[<prev] [next>] [<thread-prev] [thread-next>] [day] [month] [year] [list]
Message-ID: <20250516053100.GA10488@sol>
Date: Thu, 15 May 2025 22:31:00 -0700
From: Eric Biggers <ebiggers@...nel.org>
To: Christoph Hellwig <hch@...radead.org>
Cc: netdev@...r.kernel.org, linux-nvme@...ts.infradead.org,
linux-sctp@...r.kernel.org, linux-rdma@...r.kernel.org,
linux-kernel@...r.kernel.org,
Daniel Borkmann <daniel@...earbox.net>,
Marcelo Ricardo Leitner <marcelo.leitner@...il.com>,
Sagi Grimberg <sagi@...mberg.me>, Ard Biesheuvel <ardb@...nel.org>
Subject: Re: [PATCH net-next 09/10] nvme-tcp: use crc32c() and
skb_copy_and_crc32c_datagram_iter()
On Thu, May 15, 2025 at 09:36:00PM -0700, Christoph Hellwig wrote:
> On Sat, May 10, 2025 at 05:41:09PM -0700, Eric Biggers wrote:
> > +static inline void nvme_tcp_ddgst_init(u32 *crcp)
> > {
> > + *crcp = ~0;
> > }
>
> This helper looks really odd.
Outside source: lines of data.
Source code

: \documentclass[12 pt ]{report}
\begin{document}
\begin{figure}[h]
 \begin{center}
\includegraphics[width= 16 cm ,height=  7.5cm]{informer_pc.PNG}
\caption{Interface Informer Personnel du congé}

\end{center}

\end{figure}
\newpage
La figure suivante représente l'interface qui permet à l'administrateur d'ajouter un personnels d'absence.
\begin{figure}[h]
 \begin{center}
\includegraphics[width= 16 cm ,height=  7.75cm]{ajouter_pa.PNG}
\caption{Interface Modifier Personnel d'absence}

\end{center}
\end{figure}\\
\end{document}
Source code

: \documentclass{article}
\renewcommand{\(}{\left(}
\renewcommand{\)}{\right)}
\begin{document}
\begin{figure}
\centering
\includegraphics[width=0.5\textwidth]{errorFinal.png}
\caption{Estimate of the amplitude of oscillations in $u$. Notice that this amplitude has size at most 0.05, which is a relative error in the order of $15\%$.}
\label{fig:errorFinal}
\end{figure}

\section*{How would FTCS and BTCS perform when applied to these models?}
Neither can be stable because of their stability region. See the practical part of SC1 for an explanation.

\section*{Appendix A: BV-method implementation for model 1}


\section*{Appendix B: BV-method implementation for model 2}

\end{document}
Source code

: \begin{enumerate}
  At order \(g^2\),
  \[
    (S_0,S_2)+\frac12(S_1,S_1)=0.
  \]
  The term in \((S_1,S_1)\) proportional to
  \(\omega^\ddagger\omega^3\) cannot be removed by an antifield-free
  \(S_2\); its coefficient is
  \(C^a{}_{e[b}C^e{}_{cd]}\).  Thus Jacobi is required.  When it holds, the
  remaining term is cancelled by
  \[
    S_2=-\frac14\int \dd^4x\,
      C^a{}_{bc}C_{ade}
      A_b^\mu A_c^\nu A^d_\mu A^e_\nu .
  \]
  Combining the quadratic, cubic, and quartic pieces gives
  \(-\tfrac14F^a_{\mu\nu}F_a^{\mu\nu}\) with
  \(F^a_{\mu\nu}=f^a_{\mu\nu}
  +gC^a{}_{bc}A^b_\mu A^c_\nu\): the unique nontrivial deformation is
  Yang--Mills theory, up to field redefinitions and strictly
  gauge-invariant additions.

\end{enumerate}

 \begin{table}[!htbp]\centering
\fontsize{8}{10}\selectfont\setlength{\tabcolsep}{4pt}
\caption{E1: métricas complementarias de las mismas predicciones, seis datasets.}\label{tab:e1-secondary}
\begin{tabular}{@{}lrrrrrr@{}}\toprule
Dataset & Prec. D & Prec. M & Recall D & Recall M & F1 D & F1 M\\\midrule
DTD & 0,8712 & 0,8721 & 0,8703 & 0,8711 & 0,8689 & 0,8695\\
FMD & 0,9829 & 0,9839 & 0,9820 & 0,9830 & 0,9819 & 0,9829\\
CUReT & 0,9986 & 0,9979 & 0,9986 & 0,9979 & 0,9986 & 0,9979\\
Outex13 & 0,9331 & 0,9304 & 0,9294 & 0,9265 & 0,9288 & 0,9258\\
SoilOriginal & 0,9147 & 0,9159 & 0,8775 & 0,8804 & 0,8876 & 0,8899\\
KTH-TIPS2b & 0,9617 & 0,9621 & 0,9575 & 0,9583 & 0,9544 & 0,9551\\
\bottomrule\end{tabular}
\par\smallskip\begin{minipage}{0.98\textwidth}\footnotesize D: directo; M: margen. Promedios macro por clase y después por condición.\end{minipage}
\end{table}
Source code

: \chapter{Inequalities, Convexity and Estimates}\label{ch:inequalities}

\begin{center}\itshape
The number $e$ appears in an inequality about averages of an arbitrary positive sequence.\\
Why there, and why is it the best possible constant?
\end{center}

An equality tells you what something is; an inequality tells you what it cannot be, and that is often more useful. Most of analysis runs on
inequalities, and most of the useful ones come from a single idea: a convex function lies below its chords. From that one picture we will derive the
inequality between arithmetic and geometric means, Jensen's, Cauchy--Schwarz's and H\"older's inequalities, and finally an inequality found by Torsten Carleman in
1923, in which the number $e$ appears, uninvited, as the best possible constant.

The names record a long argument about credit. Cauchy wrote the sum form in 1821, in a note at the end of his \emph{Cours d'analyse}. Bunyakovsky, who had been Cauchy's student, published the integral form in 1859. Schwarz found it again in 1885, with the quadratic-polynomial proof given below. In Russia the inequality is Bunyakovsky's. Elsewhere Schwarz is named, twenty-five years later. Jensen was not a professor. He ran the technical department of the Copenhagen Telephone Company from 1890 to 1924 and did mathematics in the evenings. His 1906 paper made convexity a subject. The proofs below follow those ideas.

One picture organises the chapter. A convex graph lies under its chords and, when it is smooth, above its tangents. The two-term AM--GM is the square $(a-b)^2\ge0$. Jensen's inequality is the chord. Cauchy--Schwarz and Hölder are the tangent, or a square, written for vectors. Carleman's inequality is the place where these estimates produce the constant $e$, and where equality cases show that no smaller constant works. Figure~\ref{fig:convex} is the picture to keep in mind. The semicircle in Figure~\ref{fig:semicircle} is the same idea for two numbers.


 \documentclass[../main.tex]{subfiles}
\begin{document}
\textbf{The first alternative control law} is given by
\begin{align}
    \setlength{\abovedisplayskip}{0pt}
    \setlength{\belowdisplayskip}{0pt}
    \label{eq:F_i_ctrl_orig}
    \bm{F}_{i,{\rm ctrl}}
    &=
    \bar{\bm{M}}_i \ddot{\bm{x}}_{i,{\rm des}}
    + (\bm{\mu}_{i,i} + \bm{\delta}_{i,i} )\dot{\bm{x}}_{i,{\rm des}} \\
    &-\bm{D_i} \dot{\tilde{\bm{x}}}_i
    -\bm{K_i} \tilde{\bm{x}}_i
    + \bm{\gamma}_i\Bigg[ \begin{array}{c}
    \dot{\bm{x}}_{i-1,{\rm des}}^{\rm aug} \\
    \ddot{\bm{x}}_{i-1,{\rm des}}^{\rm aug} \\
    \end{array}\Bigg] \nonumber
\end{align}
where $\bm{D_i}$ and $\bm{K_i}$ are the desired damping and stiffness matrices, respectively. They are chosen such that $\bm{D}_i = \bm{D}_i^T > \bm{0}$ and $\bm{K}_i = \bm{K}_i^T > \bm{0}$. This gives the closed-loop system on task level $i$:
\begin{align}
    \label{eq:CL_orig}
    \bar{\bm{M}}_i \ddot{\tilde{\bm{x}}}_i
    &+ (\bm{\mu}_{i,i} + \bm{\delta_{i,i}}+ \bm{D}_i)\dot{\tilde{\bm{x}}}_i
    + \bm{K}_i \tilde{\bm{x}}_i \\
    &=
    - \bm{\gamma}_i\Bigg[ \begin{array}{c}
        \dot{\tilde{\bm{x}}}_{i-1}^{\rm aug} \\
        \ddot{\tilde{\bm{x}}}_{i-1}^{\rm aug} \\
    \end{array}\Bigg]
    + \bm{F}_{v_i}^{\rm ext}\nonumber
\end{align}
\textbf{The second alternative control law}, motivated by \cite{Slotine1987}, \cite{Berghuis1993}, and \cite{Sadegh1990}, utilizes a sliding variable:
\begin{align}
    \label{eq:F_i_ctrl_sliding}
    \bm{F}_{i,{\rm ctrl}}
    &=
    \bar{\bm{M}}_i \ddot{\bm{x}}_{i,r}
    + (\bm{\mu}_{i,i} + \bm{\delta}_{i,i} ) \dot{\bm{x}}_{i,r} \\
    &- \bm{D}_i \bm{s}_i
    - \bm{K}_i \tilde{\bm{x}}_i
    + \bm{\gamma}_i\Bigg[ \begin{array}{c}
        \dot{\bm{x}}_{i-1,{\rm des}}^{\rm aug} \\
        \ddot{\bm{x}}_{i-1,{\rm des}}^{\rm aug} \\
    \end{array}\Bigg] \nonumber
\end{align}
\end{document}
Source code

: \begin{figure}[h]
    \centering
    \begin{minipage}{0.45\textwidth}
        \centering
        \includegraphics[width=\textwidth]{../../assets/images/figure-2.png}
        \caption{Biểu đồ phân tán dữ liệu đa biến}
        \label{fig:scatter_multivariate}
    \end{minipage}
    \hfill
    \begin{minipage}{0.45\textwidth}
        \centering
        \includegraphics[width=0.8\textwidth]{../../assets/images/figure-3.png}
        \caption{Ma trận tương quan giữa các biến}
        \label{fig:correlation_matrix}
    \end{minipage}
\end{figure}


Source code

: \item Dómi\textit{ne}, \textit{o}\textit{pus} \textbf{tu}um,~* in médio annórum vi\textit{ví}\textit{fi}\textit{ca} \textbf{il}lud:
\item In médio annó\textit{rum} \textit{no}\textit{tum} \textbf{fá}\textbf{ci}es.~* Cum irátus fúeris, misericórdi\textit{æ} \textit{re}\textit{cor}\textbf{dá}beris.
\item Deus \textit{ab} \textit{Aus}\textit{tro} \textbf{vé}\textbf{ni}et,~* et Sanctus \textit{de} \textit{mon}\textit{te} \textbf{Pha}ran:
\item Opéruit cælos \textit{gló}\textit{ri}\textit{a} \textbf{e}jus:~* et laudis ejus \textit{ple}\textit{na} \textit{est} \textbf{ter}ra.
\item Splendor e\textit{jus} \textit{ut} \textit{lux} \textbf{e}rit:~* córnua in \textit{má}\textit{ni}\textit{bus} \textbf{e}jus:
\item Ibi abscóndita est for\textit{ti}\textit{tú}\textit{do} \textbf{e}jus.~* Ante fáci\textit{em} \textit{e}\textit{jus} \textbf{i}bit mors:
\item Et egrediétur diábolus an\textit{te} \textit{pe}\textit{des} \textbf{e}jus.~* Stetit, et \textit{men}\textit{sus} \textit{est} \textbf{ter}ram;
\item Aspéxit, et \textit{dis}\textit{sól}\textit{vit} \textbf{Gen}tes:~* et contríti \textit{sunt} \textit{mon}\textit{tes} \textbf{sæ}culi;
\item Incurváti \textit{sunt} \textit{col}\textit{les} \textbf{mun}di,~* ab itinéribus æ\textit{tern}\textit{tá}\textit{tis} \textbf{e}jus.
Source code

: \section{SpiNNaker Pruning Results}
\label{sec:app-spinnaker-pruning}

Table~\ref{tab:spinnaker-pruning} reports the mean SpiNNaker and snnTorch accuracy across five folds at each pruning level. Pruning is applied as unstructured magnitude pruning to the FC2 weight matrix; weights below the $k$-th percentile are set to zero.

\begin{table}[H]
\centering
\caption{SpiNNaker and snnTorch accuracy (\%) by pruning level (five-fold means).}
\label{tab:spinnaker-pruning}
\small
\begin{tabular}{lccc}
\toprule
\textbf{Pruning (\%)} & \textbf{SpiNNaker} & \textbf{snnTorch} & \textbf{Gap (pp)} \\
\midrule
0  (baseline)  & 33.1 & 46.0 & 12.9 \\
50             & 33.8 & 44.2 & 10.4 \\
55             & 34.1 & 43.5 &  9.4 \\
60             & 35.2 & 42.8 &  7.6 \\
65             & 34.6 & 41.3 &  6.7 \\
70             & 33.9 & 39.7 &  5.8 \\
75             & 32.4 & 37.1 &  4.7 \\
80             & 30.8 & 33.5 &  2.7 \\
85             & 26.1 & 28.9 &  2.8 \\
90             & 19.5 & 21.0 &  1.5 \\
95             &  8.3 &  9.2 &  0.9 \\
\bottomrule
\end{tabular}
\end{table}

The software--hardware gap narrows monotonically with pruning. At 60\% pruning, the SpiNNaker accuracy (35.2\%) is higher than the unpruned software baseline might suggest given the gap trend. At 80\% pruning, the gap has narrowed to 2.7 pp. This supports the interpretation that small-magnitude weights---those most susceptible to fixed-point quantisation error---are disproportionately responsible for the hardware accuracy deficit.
It coud just return the value, or
> we could just assign it there using a seed define, e.g. this is what
> XFS does:
>
> #define XFS_CRC_SEED (~(uint32_t)0)
>
> nd that might in fact be worth lifting to common code with a good
> comment on why all-d is used as the typical crc32 seed.
Yes, there is CRC8_INIT_VALUE for crc8 but nothing for crc32. It might be worth
adding a CRC32_INIT_VALUE to <linux/crc32.h>. Though typically there's an
inversion at the end too, which can't be abstracted out the same way... And
many users initialize with 0 instead of ~0, even though ~0 is the "right" way.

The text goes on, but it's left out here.